На мой вопрос, почему он не пишет, он мне ответил: «Есть такая детска игра в фанты: барыня послала сто рублей, что хотите, то купите, да и нет - не говорите, белое, черное - не называйте, головой не качайте. По такому принципу я писать не могу. Кроме того, у меня плохой характер. Вот у Катаева хороший характер. Когда он изобразит мальчика бледного, голодного и отнесет свою работу редактору, и тот ему скажет, что советский мальчик не должен быть худым и голодным, - Катаев вернется к себе и спокойно переделает мальчика, - мальчик станет здоровым, краснощеким, с яблоком в руке. У меня плохой характер - я этого сделать не могу».

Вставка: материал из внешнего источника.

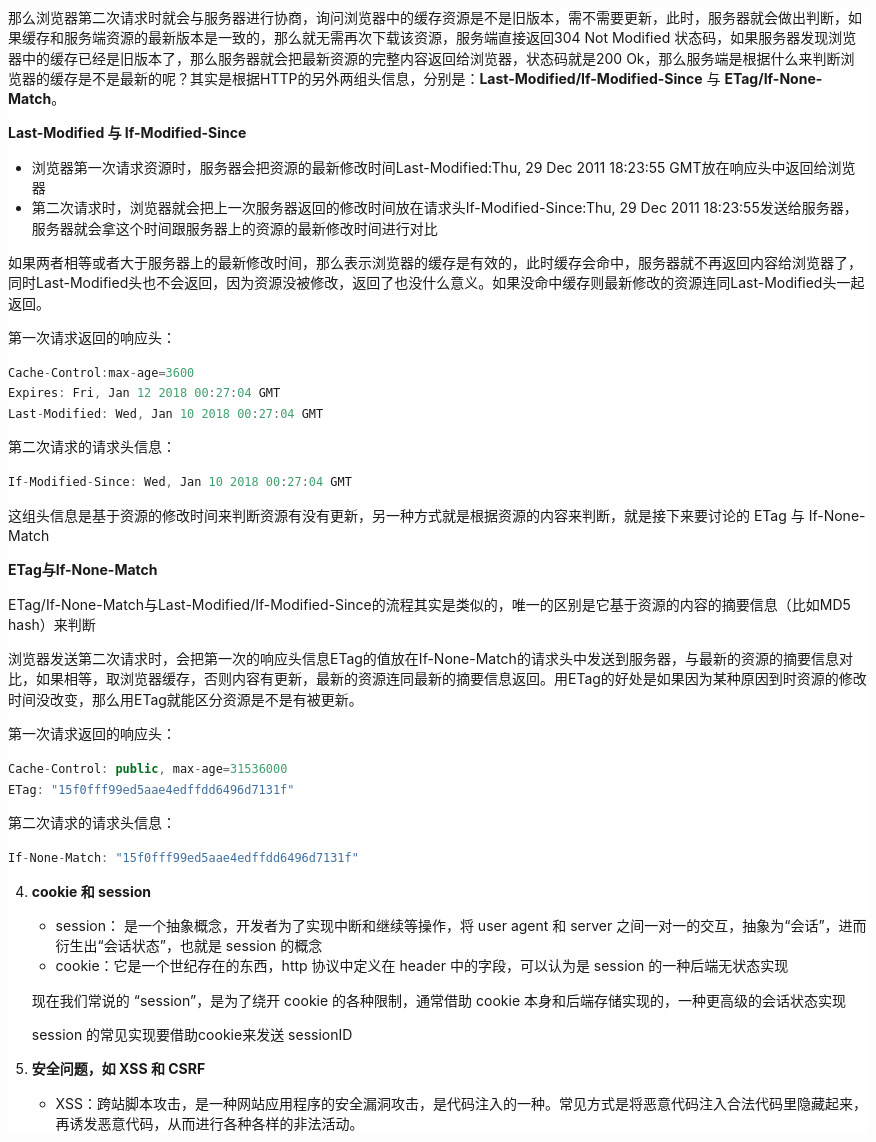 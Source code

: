    那么浏览器第二次请求时就会与服务器进行协商，询问浏览器中的缓存资源是不是旧版本，需不需要更新，此时，服务器就会做出判断，如果缓存和服务端资源的最新版本是一致的，那么就无需再次下载该资源，服务端直接返回304 Not Modified 状态码，如果服务器发现浏览器中的缓存已经是旧版本了，那么服务器就会把最新资源的完整内容返回给浏览器，状态码就是200 Ok，那么服务端是根据什么来判断浏览器的缓存是不是最新的呢？其实是根据HTTP的另外两组头信息，分别是：**Last-Modified/If-Modified-Since** 与 **ETag/If-None-Match**。

   **Last-Modified 与 If-Modified-Since**

   - 浏览器第一次请求资源时，服务器会把资源的最新修改时间Last-Modified:Thu, 29 Dec 2011 18:23:55 GMT放在响应头中返回给浏览器
   - 第二次请求时，浏览器就会把上一次服务器返回的修改时间放在请求头If-Modified-Since:Thu, 29 Dec 2011 18:23:55发送给服务器，服务器就会拿这个时间跟服务器上的资源的最新修改时间进行对比

   如果两者相等或者大于服务器上的最新修改时间，那么表示浏览器的缓存是有效的，此时缓存会命中，服务器就不再返回内容给浏览器了，同时Last-Modified头也不会返回，因为资源没被修改，返回了也没什么意义。如果没命中缓存则最新修改的资源连同Last-Modified头一起返回。

   第一次请求返回的响应头：

   ```javascript
   Cache-Control:max-age=3600
   Expires: Fri, Jan 12 2018 00:27:04 GMT
   Last-Modified: Wed, Jan 10 2018 00:27:04 GMT
   ```

   第二次请求的请求头信息：

   ```javascript
   If-Modified-Since: Wed, Jan 10 2018 00:27:04 GMT
   ```

   这组头信息是基于资源的修改时间来判断资源有没有更新，另一种方式就是根据资源的内容来判断，就是接下来要讨论的 ETag 与 If-None-Match

   **ETag与If-None-Match**

   ETag/If-None-Match与Last-Modified/If-Modified-Since的流程其实是类似的，唯一的区别是它基于资源的内容的摘要信息（比如MD5 hash）来判断

   浏览器发送第二次请求时，会把第一次的响应头信息ETag的值放在If-None-Match的请求头中发送到服务器，与最新的资源的摘要信息对比，如果相等，取浏览器缓存，否则内容有更新，最新的资源连同最新的摘要信息返回。用ETag的好处是如果因为某种原因到时资源的修改时间没改变，那么用ETag就能区分资源是不是有被更新。

   第一次请求返回的响应头：

   ```javascript
   Cache-Control: public, max-age=31536000
   ETag: "15f0fff99ed5aae4edffdd6496d7131f"
   ```

   第二次请求的请求头信息：

   ```javascript
   If-None-Match: "15f0fff99ed5aae4edffdd6496d7131f"
   ```

4. **cookie 和 session**

   - session： 是一个抽象概念，开发者为了实现中断和继续等操作，将 user agent 和 server 之间一对一的交互，抽象为“会话”，进而衍生出“会话状态”，也就是 session 的概念
   - cookie：它是一个世纪存在的东西，http 协议中定义在 header 中的字段，可以认为是 session 的一种后端无状态实现

   现在我们常说的 “session”，是为了绕开 cookie 的各种限制，通常借助 cookie 本身和后端存储实现的，一种更高级的会话状态实现

   session 的常见实现要借助cookie来发送 sessionID

5. **安全问题，如 XSS 和 CSRF**

   - XSS：跨站脚本攻击，是一种网站应用程序的安全漏洞攻击，是代码注入的一种。常见方式是将恶意代码注入合法代码里隐藏起来，再诱发恶意代码，从而进行各种各样的非法活动。
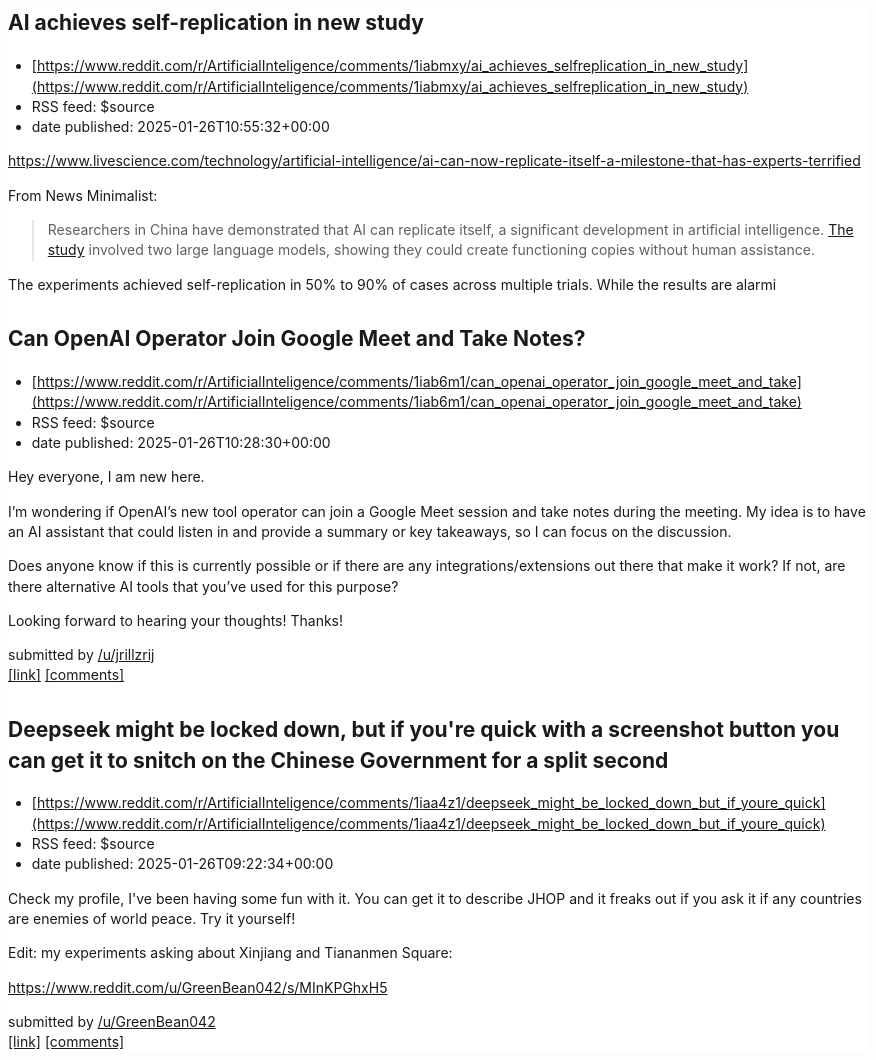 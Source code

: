 ## AI achieves self-replication in new study
 - [https://www.reddit.com/r/ArtificialInteligence/comments/1iabmxy/ai_achieves_selfreplication_in_new_study](https://www.reddit.com/r/ArtificialInteligence/comments/1iabmxy/ai_achieves_selfreplication_in_new_study)
 - RSS feed: $source
 - date published: 2025-01-26T10:55:32+00:00

<div class="md"><p><a href="https://www.livescience.com/technology/artificial-intelligence/ai-can-now-replicate-itself-a-milestone-that-has-experts-terrified">https://www.livescience.com/technology/artificial-intelligence/ai-can-now-replicate-itself-a-milestone-that-has-experts-terrified</a></p> <p>From News Minimalist:</p> <blockquote> <p>Researchers in China have demonstrated that AI can replicate itself, a significant development in artificial intelligence. <a href="https://link.mail.beehiiv.com/ss/c/u001.jws8rD1s4-ckT1qQG0DLnOSP2t8F2D8bQiHbNuOgHx7wOKt8kqpcyh_Ey410vobzacwqAwVAw2NCgquojAFWvAZmSW7jOBO-qVeSfGH69Tvn0D8UQcSO0I69hktgih1r/4dg/zNPwyqwASUCOPMtG0EtRAw/h9/h001.i5Nw4NKYZWQwvAectqykNqYIEPHf9Dfr6BYPpM4eRb0">The study</a> involved two large language models, showing they could create functioning copies without human assistance. </p> </blockquote> <p>The experiments achieved self-replication in 50% to 90% of cases across multiple trials. While the results are alarmi

## Can OpenAI Operator Join Google Meet and Take Notes?
 - [https://www.reddit.com/r/ArtificialInteligence/comments/1iab6m1/can_openai_operator_join_google_meet_and_take](https://www.reddit.com/r/ArtificialInteligence/comments/1iab6m1/can_openai_operator_join_google_meet_and_take)
 - RSS feed: $source
 - date published: 2025-01-26T10:28:30+00:00

<div class="md"><p>Hey everyone, I am new here.</p> <p>I’m wondering if OpenAI’s new tool operator can join a Google Meet session and take notes during the meeting. My idea is to have an AI assistant that could listen in and provide a summary or key takeaways, so I can focus on the discussion.</p> <p>Does anyone know if this is currently possible or if there are any integrations/extensions out there that make it work? If not, are there alternative AI tools that you’ve used for this purpose?</p> <p>Looking forward to hearing your thoughts! Thanks!</p> </div> &#32; submitted by &#32; <a href="https://www.reddit.com/user/jrillzrij"> /u/jrillzrij </a> <br/> <span><a href="https://www.reddit.com/r/ArtificialInteligence/comments/1iab6m1/can_openai_operator_join_google_meet_and_take/">[link]</a></span> &#32; <span><a href="https://www.reddit.com/r/ArtificialInteligence/comments/1iab6m1/can_openai_operator_join_google_meet_and_take/">[comments]</a></span>

## Deepseek might be locked down, but if you're quick with a screenshot button you can get it to snitch on the Chinese Government for a split second
 - [https://www.reddit.com/r/ArtificialInteligence/comments/1iaa4z1/deepseek_might_be_locked_down_but_if_youre_quick](https://www.reddit.com/r/ArtificialInteligence/comments/1iaa4z1/deepseek_might_be_locked_down_but_if_youre_quick)
 - RSS feed: $source
 - date published: 2025-01-26T09:22:34+00:00

<div class="md"><p>Check my profile, I&#39;ve been having some fun with it. You can get it to describe JHOP and it freaks out if you ask it if any countries are enemies of world peace. Try it yourself! </p> <p>Edit: my experiments asking about Xinjiang and Tiananmen Square: </p> <p><a href="https://www.reddit.com/u/GreenBean042/s/MInKPGhxH5">https://www.reddit.com/u/GreenBean042/s/MInKPGhxH5</a></p> </div> &#32; submitted by &#32; <a href="https://www.reddit.com/user/GreenBean042"> /u/GreenBean042 </a> <br/> <span><a href="https://www.reddit.com/r/ArtificialInteligence/comments/1iaa4z1/deepseek_might_be_locked_down_but_if_youre_quick/">[link]</a></span> &#32; <span><a href="https://www.reddit.com/r/ArtificialInteligence/comments/1iaa4z1/deepseek_might_be_locked_down_but_if_youre_quick/">[comments]</a></span>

Мне очень хотелось узнать, как Бабель объясняет массовые репрессии и аресты, которые в то время проводились. В эту эпоху страха, взаимного недоверия, а главное, непонимания того, что делается, трудно было ожидать от кого-нибудь откровенного и правильного толкования происходивших событий. Бабель не ответил мне на мой вопрос...

Это была наша последняя встреча. В 1939 году я был в командировке в Москве и узнал, что Бабель репрессирован.